**Exercise aim:** For this exercise, set down all the records exactly as given.

**Supplied data:**

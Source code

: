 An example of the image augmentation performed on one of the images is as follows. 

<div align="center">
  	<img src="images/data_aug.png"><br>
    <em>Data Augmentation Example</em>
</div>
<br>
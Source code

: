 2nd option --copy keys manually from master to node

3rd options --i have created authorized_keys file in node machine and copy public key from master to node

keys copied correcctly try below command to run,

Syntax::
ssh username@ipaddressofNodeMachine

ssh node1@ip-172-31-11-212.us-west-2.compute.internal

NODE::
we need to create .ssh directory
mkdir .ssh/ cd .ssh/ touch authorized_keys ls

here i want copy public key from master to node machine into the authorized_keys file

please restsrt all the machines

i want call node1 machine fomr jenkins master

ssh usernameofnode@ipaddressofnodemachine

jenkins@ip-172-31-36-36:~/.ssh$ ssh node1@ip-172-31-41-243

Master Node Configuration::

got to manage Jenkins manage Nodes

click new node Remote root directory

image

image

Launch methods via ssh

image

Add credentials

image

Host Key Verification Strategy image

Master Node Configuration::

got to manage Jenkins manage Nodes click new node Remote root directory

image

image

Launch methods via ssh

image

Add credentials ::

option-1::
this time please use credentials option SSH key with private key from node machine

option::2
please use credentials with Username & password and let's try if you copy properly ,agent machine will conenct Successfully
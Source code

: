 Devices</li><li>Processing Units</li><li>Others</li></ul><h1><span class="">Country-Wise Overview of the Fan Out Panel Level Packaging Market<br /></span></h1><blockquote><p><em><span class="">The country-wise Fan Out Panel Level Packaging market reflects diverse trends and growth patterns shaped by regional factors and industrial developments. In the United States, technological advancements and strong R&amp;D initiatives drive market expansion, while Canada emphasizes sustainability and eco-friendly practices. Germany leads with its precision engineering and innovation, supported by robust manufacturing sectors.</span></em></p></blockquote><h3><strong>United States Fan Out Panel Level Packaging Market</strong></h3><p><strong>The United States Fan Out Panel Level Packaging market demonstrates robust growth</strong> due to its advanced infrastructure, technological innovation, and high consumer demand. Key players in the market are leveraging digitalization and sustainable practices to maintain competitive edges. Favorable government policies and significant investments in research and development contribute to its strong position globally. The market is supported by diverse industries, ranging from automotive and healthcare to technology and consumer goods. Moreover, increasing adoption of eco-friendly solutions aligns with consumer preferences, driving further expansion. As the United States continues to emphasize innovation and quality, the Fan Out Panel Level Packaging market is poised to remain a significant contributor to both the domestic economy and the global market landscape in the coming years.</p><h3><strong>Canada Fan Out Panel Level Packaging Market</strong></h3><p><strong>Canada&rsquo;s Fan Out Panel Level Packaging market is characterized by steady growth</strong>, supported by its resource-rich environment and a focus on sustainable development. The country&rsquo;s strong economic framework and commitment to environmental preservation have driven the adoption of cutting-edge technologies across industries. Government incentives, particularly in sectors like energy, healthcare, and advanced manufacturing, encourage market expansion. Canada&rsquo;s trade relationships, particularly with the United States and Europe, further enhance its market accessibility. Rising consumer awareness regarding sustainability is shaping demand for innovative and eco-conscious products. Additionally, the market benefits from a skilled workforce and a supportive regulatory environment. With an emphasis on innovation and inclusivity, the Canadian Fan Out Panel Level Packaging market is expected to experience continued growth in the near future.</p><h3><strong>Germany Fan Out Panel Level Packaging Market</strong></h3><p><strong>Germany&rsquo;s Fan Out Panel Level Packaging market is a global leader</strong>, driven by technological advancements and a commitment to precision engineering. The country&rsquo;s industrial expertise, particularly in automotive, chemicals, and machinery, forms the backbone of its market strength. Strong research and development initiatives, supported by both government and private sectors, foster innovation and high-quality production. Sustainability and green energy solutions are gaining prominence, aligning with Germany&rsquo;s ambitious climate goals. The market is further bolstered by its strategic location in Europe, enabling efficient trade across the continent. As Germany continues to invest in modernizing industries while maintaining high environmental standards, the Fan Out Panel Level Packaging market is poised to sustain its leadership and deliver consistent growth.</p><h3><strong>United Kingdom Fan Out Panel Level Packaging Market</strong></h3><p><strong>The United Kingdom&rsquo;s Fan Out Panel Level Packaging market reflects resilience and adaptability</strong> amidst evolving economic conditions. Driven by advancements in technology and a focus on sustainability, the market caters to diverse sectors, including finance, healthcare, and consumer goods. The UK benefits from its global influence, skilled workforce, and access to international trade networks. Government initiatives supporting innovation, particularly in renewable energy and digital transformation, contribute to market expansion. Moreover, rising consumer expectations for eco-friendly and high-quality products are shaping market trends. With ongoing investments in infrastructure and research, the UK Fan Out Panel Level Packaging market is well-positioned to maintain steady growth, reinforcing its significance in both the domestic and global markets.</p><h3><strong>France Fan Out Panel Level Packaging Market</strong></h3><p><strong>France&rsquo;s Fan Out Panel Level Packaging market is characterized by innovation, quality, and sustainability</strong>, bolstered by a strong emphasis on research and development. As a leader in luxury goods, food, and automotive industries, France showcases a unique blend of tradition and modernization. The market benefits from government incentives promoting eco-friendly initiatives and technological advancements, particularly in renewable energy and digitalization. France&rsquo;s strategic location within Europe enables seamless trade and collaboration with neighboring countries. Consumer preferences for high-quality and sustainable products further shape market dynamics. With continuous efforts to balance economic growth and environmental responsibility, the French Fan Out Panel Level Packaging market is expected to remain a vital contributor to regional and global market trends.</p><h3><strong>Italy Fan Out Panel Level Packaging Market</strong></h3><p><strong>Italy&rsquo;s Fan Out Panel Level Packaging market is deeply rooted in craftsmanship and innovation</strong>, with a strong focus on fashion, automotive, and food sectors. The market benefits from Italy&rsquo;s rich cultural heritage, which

**Answer to this exercise:**
Source code

: An example of the image augmentation performed on one of the images is as follows. 

<div align="center">
  	<img src="images/data_aug.png"><br>
    <em>Data Augmentation Example</em>
</div>
<br>
Source code

: 2nd option --copy keys manually from master to node

3rd options --i have created authorized_keys file in node machine and copy public key from master to node

keys copied correcctly try below command to run,

Syntax::
ssh username@ipaddressofNodeMachine

ssh node1@ip-172-31-11-212.us-west-2.compute.internal

NODE::
we need to create .ssh directory
mkdir .ssh/ cd .ssh/ touch authorized_keys ls

here i want copy public key from master to node machine into the authorized_keys file

please restsrt all the machines

i want call node1 machine fomr jenkins master

ssh usernameofnode@ipaddressofnodemachine

jenkins@ip-172-31-36-36:~/.ssh$ ssh node1@ip-172-31-41-243

Master Node Configuration::

got to manage Jenkins manage Nodes

click new node Remote root directory

image

image

Launch methods via ssh

image

Add credentials

image

Host Key Verification Strategy image

Master Node Configuration::

got to manage Jenkins manage Nodes click new node Remote root directory

image

image

Launch methods via ssh

image

Add credentials ::

option-1::
this time please use credentials option SSH key with private key from node machine

option::2
please use credentials with Username & password and let's try if you copy properly ,agent machine will conenct Successfully
Source code

: Devices</li><li>Processing Units</li><li>Others</li></ul><h1><span class="">Country-Wise Overview of the Fan Out Panel Level Packaging Market<br /></span></h1><blockquote><p><em><span class="">The country-wise Fan Out Panel Level Packaging market reflects diverse trends and growth patterns shaped by regional factors and industrial developments. In the United States, technological advancements and strong R&amp;D initiatives drive market expansion, while Canada emphasizes sustainability and eco-friendly practices. Germany leads with its precision engineering and innovation, supported by robust manufacturing sectors.</span></em></p></blockquote><h3><strong>United States Fan Out Panel Level Packaging Market</strong></h3><p><strong>The United States Fan Out Panel Level Packaging market demonstrates robust growth</strong> due to its advanced infrastructure, technological innovation, and high consumer demand. Key players in the market are leveraging digitalization and sustainable practices to maintain competitive edges. Favorable government policies and significant investments in research and development contribute to its strong position globally. The market is supported by diverse industries, ranging from automotive and healthcare to technology and consumer goods. Moreover, increasing adoption of eco-friendly solutions aligns with consumer preferences, driving further expansion. As the United States continues to emphasize innovation and quality, the Fan Out Panel Level Packaging market is poised to remain a significant contributor to both the domestic economy and the global market landscape in the coming years.</p><h3><strong>Canada Fan Out Panel Level Packaging Market</strong></h3><p><strong>Canada&rsquo;s Fan Out Panel Level Packaging market is characterized by steady growth</strong>, supported by its resource-rich environment and a focus on sustainable development. The country&rsquo;s strong economic framework and commitment to environmental preservation have driven the adoption of cutting-edge technologies across industries. Government incentives, particularly in sectors like energy, healthcare, and advanced manufacturing, encourage market expansion. Canada&rsquo;s trade relationships, particularly with the United States and Europe, further enhance its market accessibility. Rising consumer awareness regarding sustainability is shaping demand for innovative and eco-conscious products. Additionally, the market benefits from a skilled workforce and a supportive regulatory environment. With an emphasis on innovation and inclusivity, the Canadian Fan Out Panel Level Packaging market is expected to experience continued growth in the near future.</p><h3><strong>Germany Fan Out Panel Level Packaging Market</strong></h3><p><strong>Germany&rsquo;s Fan Out Panel Level Packaging market is a global leader</strong>, driven by technological advancements and a commitment to precision engineering. The country&rsquo;s industrial expertise, particularly in automotive, chemicals, and machinery, forms the backbone of its market strength. Strong research and development initiatives, supported by both government and private sectors, foster innovation and high-quality production. Sustainability and green energy solutions are gaining prominence, aligning with Germany&rsquo;s ambitious climate goals. The market is further bolstered by its strategic location in Europe, enabling efficient trade across the continent. As Germany continues to invest in modernizing industries while maintaining high environmental standards, the Fan Out Panel Level Packaging market is poised to sustain its leadership and deliver consistent growth.</p><h3><strong>United Kingdom Fan Out Panel Level Packaging Market</strong></h3><p><strong>The United Kingdom&rsquo;s Fan Out Panel Level Packaging market reflects resilience and adaptability</strong> amidst evolving economic conditions. Driven by advancements in technology and a focus on sustainability, the market caters to diverse sectors, including finance, healthcare, and consumer goods. The UK benefits from its global influence, skilled workforce, and access to international trade networks. Government initiatives supporting innovation, particularly in renewable energy and digital transformation, contribute to market expansion. Moreover, rising consumer expectations for eco-friendly and high-quality products are shaping market trends. With ongoing investments in infrastructure and research, the UK Fan Out Panel Level Packaging market is well-positioned to maintain steady growth, reinforcing its significance in both the domestic and global markets.</p><h3><strong>France Fan Out Panel Level Packaging Market</strong></h3><p><strong>France&rsquo;s Fan Out Panel Level Packaging market is characterized by innovation, quality, and sustainability</strong>, bolstered by a strong emphasis on research and development. As a leader in luxury goods, food, and automotive industries, France showcases a unique blend of tradition and modernization. The market benefits from government incentives promoting eco-friendly initiatives and technological advancements, particularly in renewable energy and digitalization. France&rsquo;s strategic location within Europe enables seamless trade and collaboration with neighboring countries. Consumer preferences for high-quality and sustainable products further shape market dynamics. With continuous efforts to balance economic growth and environmental responsibility, the French Fan Out Panel Level Packaging market is expected to remain a vital contributor to regional and global market trends.</p><h3><strong>Italy Fan Out Panel Level Packaging Market</strong></h3><p><strong>Italy&rsquo;s Fan Out Panel Level Packaging market is deeply rooted in craftsmanship and innovation</strong>, with a strong focus on fashion, automotive, and food sectors. The market benefits from Italy&rsquo;s rich cultural heritage, which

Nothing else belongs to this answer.